ABOUT THIS TASK: Work through the entries that follow and state how many lines contain the word "returns". Only the number is wanted.

[Opening RECORDS FOR THE TASK section]

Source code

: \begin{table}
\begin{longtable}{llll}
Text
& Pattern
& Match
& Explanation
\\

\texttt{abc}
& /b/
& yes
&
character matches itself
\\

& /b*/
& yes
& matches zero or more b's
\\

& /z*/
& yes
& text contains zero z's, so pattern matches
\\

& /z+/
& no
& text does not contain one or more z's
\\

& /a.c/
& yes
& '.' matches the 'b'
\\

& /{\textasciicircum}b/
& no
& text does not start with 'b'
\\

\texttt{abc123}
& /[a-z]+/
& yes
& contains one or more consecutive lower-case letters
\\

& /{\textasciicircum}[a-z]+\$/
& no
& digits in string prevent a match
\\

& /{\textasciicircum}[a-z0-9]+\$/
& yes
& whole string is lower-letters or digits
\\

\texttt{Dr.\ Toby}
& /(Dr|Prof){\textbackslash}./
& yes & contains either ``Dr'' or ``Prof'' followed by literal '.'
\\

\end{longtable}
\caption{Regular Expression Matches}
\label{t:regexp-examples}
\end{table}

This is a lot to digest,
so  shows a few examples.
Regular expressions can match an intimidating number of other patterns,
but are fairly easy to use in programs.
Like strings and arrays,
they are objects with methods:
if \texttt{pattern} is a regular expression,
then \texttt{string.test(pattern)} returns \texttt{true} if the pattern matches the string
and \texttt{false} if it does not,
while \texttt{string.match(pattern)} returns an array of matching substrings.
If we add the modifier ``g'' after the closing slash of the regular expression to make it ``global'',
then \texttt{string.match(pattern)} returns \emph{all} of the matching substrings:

[Closing RECORDS FOR THE TASK section]

SOLUTION FOR THIS TASK: 3